§ REQUIREMENT: Repeat the following data exactly, omitting pictures.
Top of DATA EXCERPTS
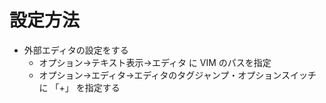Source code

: # 設定方法
- 外部エディタの設定をする
	- オプション->テキスト表示->エディタ に VIM のパスを指定
	- オプション->エディタ->エディタのタグジャンプ・オプションスイッチ に 「+」 を指定する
Bottom of DATA EXCERPTS
§ RESPONSE TO THIS TASK:
Source code

: # 設定方法
- 外部エディタの設定をする
	- オプション->テキスト表示->エディタ に VIM のパスを指定
	- オプション->エディタ->エディタのタグジャンプ・オプションスイッチ に 「+」 を指定する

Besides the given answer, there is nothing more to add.